Some kids love bugs. Some kids…not so much. What I find so amazing is the power of our thoughts.
The other day, a new student (second time in class) was asked to harvest beans. We learned the first time Jack was in program that he had a terrible fear of all things bug. Now, of course we have a horrible infestation of Mexican Bean Beetles. (Small digression: Why do I say “of course?” Only because the bean beetle is number 12 on our list of “14 Bad Bugs” that our garden has endured this summer.)
Back to the moment: I was working with a few students near the shed when Jack came towards me, his gait a mix of walking and running.

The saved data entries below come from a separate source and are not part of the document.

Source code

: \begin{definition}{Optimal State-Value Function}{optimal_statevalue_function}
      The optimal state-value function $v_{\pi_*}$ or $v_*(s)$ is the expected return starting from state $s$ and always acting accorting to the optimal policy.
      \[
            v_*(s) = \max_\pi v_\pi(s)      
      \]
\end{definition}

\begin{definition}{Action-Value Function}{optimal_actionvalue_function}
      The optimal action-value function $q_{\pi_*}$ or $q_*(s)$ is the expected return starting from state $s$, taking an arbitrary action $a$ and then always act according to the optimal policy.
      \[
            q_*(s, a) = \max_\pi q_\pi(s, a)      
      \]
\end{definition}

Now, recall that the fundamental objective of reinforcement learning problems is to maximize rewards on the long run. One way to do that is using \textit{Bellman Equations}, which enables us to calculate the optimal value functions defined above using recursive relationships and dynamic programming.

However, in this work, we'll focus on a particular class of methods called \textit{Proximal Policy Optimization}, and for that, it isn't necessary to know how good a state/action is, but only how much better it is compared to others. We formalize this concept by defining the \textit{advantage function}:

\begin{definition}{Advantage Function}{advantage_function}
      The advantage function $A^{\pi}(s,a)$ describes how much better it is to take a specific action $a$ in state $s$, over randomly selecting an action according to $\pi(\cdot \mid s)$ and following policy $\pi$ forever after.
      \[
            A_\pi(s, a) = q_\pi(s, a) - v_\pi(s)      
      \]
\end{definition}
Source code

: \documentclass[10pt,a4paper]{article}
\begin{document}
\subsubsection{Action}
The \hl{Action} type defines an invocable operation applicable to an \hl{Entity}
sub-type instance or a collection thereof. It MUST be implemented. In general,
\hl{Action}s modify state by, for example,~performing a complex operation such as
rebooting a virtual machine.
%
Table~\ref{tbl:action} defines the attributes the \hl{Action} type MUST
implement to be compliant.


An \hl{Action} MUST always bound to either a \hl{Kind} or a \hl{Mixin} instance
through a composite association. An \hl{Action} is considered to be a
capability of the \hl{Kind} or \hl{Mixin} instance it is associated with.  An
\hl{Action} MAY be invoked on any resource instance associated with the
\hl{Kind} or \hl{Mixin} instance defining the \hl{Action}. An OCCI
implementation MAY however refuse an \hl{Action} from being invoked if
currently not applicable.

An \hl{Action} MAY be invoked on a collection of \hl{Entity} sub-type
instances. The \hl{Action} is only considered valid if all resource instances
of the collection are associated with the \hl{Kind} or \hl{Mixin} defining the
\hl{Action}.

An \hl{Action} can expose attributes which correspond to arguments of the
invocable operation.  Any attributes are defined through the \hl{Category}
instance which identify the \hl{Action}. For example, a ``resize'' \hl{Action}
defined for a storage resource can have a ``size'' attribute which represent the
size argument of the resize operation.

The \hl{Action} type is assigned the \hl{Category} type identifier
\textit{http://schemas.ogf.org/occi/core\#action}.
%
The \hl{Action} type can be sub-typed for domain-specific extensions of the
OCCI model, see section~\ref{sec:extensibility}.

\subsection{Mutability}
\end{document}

As he got closer I noticed his lips moving and even closer, I heard him repeating “I can do it, I can do it, I can do it.” I asked Jack what was going on and he told me urgently that he needed gloves. It clicked for me that Jack had just discovered that the beans he was about to harvest had also become a hot spot for bean beetles. Rather than give up and go “screaming into the night,” (slight exaggeration and not the norm in the garden) Jack was encouraged by staff to grab a pair of gloves and try to keep working.
Jack used a powerful coping tool: self-talk. And it worked.
Sometimes we are our own worst enemies. The track inside our minds might not be filled with the most positive thoughts or feelings about ourselves, our surroundings, our lives. But, by using mantras, affirmations, positive self-talk, whatever you want to call it, we can change how we perceive ourselves, our situations, our lives. It allowed Jack to move past his fear of bugs, harvest (and eat) some really delicious string beans and have a positive experience participating in class and being part of a group. Good moment.